Oddfellow’s Orphanage, written and illustrated by celebrated Etsy artist Emily Wingfield Martin (to be published January 2012 by Random House), tells us a little bit about each of the children, and just how their personalities and their not-so-happy pasts give them a special reason to contribute to the happiness of the others in the home. Together, the happy family of orphans and the assortment of interesting teachers create a delightful world that a young reader would probably love to visit. What child wouldn’t love classes in fairy tales and cryptozoology (imaginary animals)?

Ms Martin is an artist, first having sketched the characters and given them personalities. The book is full of pencil sketches of the characters and their magical setting, and I really liked the sketches. (The cover attracted me to the book initially.) From my understanding, Ms Martin wanted to give the characters she’d created a place to expand and interact, so she wrote their story. The book as a whole has little plot beyond children become friends with each other in a magical place, particularly the newcomer, Delia, finding her place as a friend in a new (nontraditional) family.

Unfortunately, delightful as the book was, it simply wasn’t enough. I wanted to know more. The collection of character sketches and the interactions we did read left me a little bit hollow. I loved the characters, I loved the slowly developing setting, and I loved the concept. But it did not provide depth that would have caused me to embrace the novel as a favorite to recommend to a young reader. I can’t place why it left me feeling like that: maybe the writing was not engaging enough, or the lack of a cohesive, plotted story didn’t bring the characters together enough.

I recognize that I’m not the intended audience. I am an adult reader who normally reads longer novels, and I have come to expect depth and development. But when I finished this short (about 140 page) novel, I struggled a little to remember which child was which. I feel I should have been well immersed in the striking personalities and magical setting by the end.

In short, Oddfellow’s Orphanage does feel like a preliminary introduction to the setting and characters. Maybe the author has purposely set the book up to be open for sequels, so we can see more of the personalities and histories. At any rate, the book, while a somewhat slow visit to a delightful place, seemed to be missing some depth that would have made it absolutely fantastic. The elements are there, but something essential was missing for me.

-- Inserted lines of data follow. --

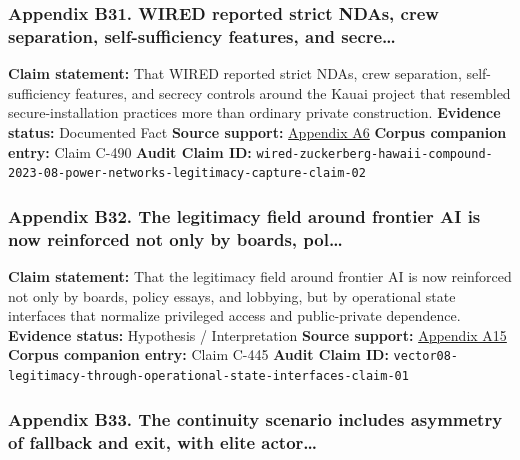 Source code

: \documentclass[
  american,
  11pt,
  letterpaper,
]{article}
\begin{document}
\subsubsection{Appendix B31. WIRED reported strict NDAs, crew
separation, self-sufficiency features, and
secre\ldots{}}\label{ch-09-appendix-b31-wired-reported-strict-ndas-crew-separation-self-sufficiency-features-and-secre}

\textbf{Claim statement:} That WIRED reported strict NDAs, crew
separation, self-sufficiency features, and secrecy controls around the
Kauai project that resembled secure-installation practices more than
ordinary private construction. \textbf{Evidence status:} Documented Fact
\textbf{Source support:}
\hyperref[ch-09-appendix-a6-inside-mark-zuckerbergs-top-secret-hawaii-compound]{Appendix
A6} \textbf{Corpus companion entry:} Claim C-490 \textbf{Audit Claim
ID:}
\texttt{wired-zuckerberg-hawaii-compound-2023-08-power-networks-legitimacy-capture-claim-02}

\subsubsection{Appendix B32. The legitimacy field around frontier AI is
now reinforced not only by boards,
pol\ldots{}}\label{ch-09-appendix-b32-the-legitimacy-field-around-frontier-ai-is-now-reinforced-not-only-by-boards-pol}

\textbf{Claim statement:} That the legitimacy field around frontier AI
is now reinforced not only by boards, policy essays, and lobbying, but
by operational state interfaces that normalize privileged access and
public-private dependence. \textbf{Evidence status:} Hypothesis /
Interpretation \textbf{Source support:}
\hyperref[ch-09-appendix-a15-openais-proposals-for-the-us-ai-action-plan]{Appendix
A15} \textbf{Corpus companion entry:} Claim C-445 \textbf{Audit Claim
ID:}
\texttt{vector08-legitimacy-through-operational-state-interfaces-claim-01}

\subsubsection{Appendix B33. The continuity scenario includes asymmetry
of fallback and exit, with elite
actor\ldots{}}\label{ch-09-appendix-b33-the-continuity-scenario-includes-asymmetry-of-fallback-and-exit-with-elite-actor}
\end{document}
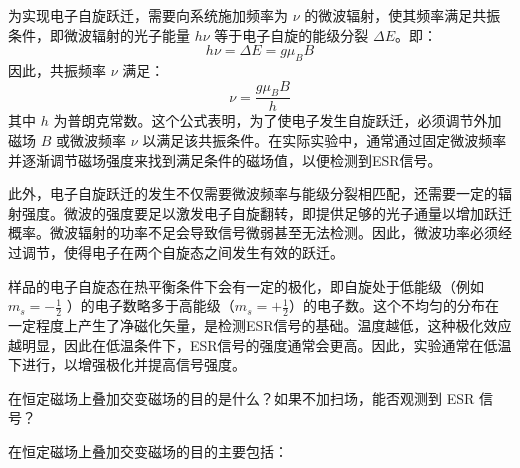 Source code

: \documentclass[dvipsnames, svgnames,a4paper,11pt]{article}
\begin{document}
为实现电子自旋跃迁，需要向系统施加频率为 \( \nu \) 的微波辐射，使其频率满足共振条件，即微波辐射的光子能量 \( h \nu \) 等于电子自旋的能级分裂 \( \Delta E \)。即：\[ h \nu = \Delta E = g \mu_B B \]因此，共振频率 \( \nu \) 满足：\[ \nu = \frac{g \mu_B B}{h} \]其中 \( h \) 为普朗克常数。这个公式表明，为了使电子发生自旋跃迁，必须调节外加磁场 \( B \) 或微波频率 \( \nu \) 以满足该共振条件。在实际实验中，通常通过固定微波频率并逐渐调节磁场强度来找到满足条件的磁场值，以便检测到ESR信号。

此外，电子自旋跃迁的发生不仅需要微波频率与能级分裂相匹配，还需要一定的辐射强度。微波的强度要足以激发电子自旋翻转，即提供足够的光子通量以增加跃迁概率。微波辐射的功率不足会导致信号微弱甚至无法检测。因此，微波功率必须经过调节，使得电子在两个自旋态之间发生有效的跃迁。

样品的电子自旋态在热平衡条件下会有一定的极化，即自旋处于低能级（例如 \( m_s = -\frac{1}{2} \) ）的电子数略多于高能级（\( m_s = +\frac{1}{2} \)）的电子数。这个不均匀的分布在一定程度上产生了净磁化矢量，是检测ESR信号的基础。温度越低，这种极化效应越明显，因此在低温条件下，ESR信号的强度通常会更高。因此，实验通常在低温下进行，以增强极化并提高信号强度。

	




\begin{question}
	在恒定磁场上叠加交变磁场的目的是什么？如果不加扫场，能否观测到 ESR 信号？
\end{question}

在恒定磁场上叠加交变磁场的目的主要包括：


		
		
\end{document}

I read a digital review copy of Oddfellow’s Orphanage via netgalley.com.

About the author 

Rebecca Reid

Rebecca Reid is a homeschooling, stay-at-home mother seeking to make the journey of life-long learning fun by reading lots of good books. Rebecca Reads provides reviews of children's literature she has enjoyed with her children; nonfiction that enhances understanding of educational philosophies, history and more; and classical literature that Rebecca enjoys reading.

  1. There is nothing wrong with wanting to read a book intended for children. If it appeals to an adult in the sense of something we wish to have had during our childhood that means its a really good book. Most children’s books today contain things we don’t want our kids to be reading they can be vulgar so this just shows that the book is one of those valuable books that can not only be enjoyed by children but people of all ages. Just from reading your blog review I’ll most likely get a copy of it so I can read it to my children. Usually they love me reading to them and we both enjoy the book together.

    1. Timothy Barton » Oh I agree that there is nothing wrong with adults reading books for children! You’ll see I read and write about a lot of them! This one was simply unsatisfying to me. I do hope you and your children will enjoy this one.

  2. This sounds like a wonderful set up, but I too am one of those “give me more” type readers, so I’m not sure this would work for me.